If Sons, Then Heirs: A Study of Kinship and Ethnicity in the Letters of Paul

If Sons, Then Heirs: A Study of Kinship and Ethnicity in the Letters of Paul

2007 | 259 Pages | ISBN: 0195182162 | PDF | 1.8 MB

Christianity is widely understood to be a "universal" religion that transcends the particularities of history and culture, including differences related to kinship and ethnicity. In traditional Pauline scholarship, this portrait of Christianity has been justified by the letters of Paul. Interpreters claim that Paul eliminates ethnicity, or at least separates it from what is important about Christianity.
This study challenges that perception.

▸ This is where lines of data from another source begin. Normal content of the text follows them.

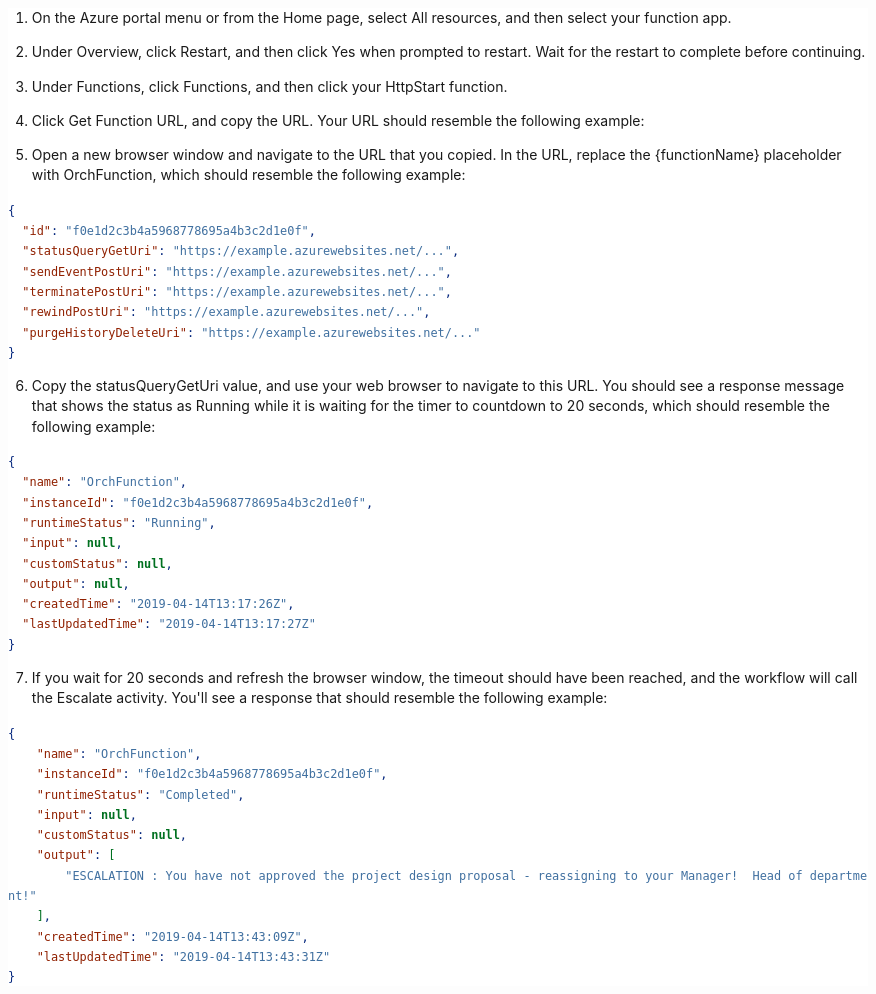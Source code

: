 1. On the Azure portal menu or from the Home page, select All resources, and then select your function app.

2. Under Overview, click Restart, and then click Yes when prompted to restart. Wait for the restart to complete before continuing.

3. Under Functions, click Functions, and then click your HttpStart function.

4. Click Get Function URL, and copy the URL. Your URL should resemble the following example:

5. Open a new browser window and navigate to the URL that you copied. In the URL, replace the {functionName} placeholder with OrchFunction, which should resemble the following example:

```JSON
{
  "id": "f0e1d2c3b4a5968778695a4b3c2d1e0f",
  "statusQueryGetUri": "https://example.azurewebsites.net/...",
  "sendEventPostUri": "https://example.azurewebsites.net/...",
  "terminatePostUri": "https://example.azurewebsites.net/...",
  "rewindPostUri": "https://example.azurewebsites.net/...",
  "purgeHistoryDeleteUri": "https://example.azurewebsites.net/..."
}
```

6. Copy the statusQueryGetUri value, and use your web browser to navigate to this URL. You should see a response message that shows the status as Running while it is waiting for the timer to countdown to 20 seconds, which should resemble the following example:

```JSON
{
  "name": "OrchFunction",
  "instanceId": "f0e1d2c3b4a5968778695a4b3c2d1e0f",
  "runtimeStatus": "Running",
  "input": null,
  "customStatus": null,
  "output": null,
  "createdTime": "2019-04-14T13:17:26Z",
  "lastUpdatedTime": "2019-04-14T13:17:27Z"
}
```

7. If you wait for 20 seconds and refresh the browser window, the timeout should have been reached, and the workflow will call the Escalate activity. You'll see a response that should resemble the following example:


```JSON
{
    "name": "OrchFunction",
    "instanceId": "f0e1d2c3b4a5968778695a4b3c2d1e0f",
    "runtimeStatus": "Completed",
    "input": null,
    "customStatus": null,
    "output": [
        "ESCALATION : You have not approved the project design proposal - reassigning to your Manager!  Head of department!"
    ],
    "createdTime": "2019-04-14T13:43:09Z",
    "lastUpdatedTime": "2019-04-14T13:43:31Z"
}
```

Through a detailed examination of kinship and ethnic language in Paul's letters, Johnson Hodge argues that notions of peoplehood and lineage are not rejected or downplayed by Paul; instead they are central to his gospel.
Paul's chief concern is the status of the gentile peoples who are alienated from the God of Israel. Ethnicity defines this theological problem, just as it shapes his own evangelizing of the ethnic and religious "other." According to Paul, God has responded to the gentile predicament through Christ. Johnson Hodge details how Paul uses the logic of patrilineal descent to construct a myth of origins for gentiles: through baptism into Christ the gentiles become descendants of Abraham, adopted sons of God and coheirs with Christ. Although Jews and gentiles now share a common ancestor, they are not collapsed into one group (of "Christians," for example). They are separate but related lineages of Abraham.

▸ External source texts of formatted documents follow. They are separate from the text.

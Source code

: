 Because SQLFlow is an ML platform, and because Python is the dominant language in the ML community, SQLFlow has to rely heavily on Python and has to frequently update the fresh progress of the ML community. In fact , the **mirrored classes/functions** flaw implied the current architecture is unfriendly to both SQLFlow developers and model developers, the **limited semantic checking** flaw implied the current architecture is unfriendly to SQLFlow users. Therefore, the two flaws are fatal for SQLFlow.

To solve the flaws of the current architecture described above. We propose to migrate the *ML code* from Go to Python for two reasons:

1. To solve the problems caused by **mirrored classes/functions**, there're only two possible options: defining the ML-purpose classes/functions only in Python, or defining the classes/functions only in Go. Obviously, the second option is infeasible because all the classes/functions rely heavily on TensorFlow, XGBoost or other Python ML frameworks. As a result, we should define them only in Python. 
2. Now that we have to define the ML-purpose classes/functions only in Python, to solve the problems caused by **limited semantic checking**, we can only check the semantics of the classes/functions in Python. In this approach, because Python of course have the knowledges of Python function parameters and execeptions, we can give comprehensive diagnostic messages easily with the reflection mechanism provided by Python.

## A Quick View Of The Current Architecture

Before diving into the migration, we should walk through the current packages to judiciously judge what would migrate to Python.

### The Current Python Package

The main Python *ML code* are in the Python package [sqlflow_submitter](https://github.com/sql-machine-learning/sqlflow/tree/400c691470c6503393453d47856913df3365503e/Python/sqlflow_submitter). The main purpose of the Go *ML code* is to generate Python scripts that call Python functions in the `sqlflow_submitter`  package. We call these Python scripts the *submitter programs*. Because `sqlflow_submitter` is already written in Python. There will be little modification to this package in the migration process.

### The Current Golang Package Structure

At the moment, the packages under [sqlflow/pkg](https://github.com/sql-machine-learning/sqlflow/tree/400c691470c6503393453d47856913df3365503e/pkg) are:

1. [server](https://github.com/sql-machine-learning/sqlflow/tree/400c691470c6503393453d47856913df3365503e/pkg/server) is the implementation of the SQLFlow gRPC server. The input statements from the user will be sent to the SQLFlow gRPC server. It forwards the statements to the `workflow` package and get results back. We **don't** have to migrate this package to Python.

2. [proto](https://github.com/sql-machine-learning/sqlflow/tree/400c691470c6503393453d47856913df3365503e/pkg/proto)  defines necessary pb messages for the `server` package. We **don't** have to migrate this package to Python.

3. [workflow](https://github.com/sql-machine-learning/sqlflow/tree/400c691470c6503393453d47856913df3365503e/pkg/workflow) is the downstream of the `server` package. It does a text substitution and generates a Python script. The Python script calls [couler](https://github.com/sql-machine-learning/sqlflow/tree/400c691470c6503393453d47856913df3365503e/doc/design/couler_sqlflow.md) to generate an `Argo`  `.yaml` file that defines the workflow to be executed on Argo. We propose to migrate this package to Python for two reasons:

Through comparisons with other ancient authors, Johnson Hodge shows that Paul is not alone in his strategic use of kinship and ethnic language. Because kinship and ethnicity present themselves as natural and fixed, yet are also open to negotiation and reworking, they are effective tools in organizing people and power, shaping self-understanding and defining membership.
If Sons, Then Heirs demonstrates that Paul's thinking is immersed in the story of Israel. He speaks not as a Christian theologian, but as a first-century Jewish teacher of gentiles responding to concrete situations in these early communities of Christ-followers. As such Paul does not reject or critique Judaism, but responds to God's call to be a "light to the nations."